(Material provided Opens)
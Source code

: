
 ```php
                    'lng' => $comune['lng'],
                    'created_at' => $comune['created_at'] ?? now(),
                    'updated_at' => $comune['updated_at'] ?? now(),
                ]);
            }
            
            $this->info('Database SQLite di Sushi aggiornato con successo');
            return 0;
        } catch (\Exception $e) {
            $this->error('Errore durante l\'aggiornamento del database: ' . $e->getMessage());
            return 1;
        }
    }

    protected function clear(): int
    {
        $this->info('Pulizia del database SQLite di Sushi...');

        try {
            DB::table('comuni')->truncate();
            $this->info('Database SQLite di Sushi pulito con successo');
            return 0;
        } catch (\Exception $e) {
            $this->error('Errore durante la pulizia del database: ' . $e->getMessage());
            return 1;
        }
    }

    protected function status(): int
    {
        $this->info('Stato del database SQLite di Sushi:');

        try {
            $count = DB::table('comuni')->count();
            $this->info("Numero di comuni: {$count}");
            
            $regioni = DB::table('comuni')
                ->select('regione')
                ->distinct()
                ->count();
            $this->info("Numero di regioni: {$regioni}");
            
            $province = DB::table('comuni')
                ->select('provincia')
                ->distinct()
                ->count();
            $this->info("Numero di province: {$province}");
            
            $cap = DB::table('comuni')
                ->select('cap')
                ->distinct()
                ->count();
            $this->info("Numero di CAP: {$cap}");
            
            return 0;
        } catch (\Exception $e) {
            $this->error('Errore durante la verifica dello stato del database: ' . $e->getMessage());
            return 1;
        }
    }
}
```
(Material provided Closes)
Exercise instructions. Whenever the string "SQLite" shows up on a line of the listing, copy that line.

Exercise response.
            $this->info('Database SQLite di Sushi aggiornato con successo');
        $this->info('Pulizia del database SQLite di Sushi...');
            $this->info('Database SQLite di Sushi pulito con successo');
        $this->info('Stato del database SQLite di Sushi:');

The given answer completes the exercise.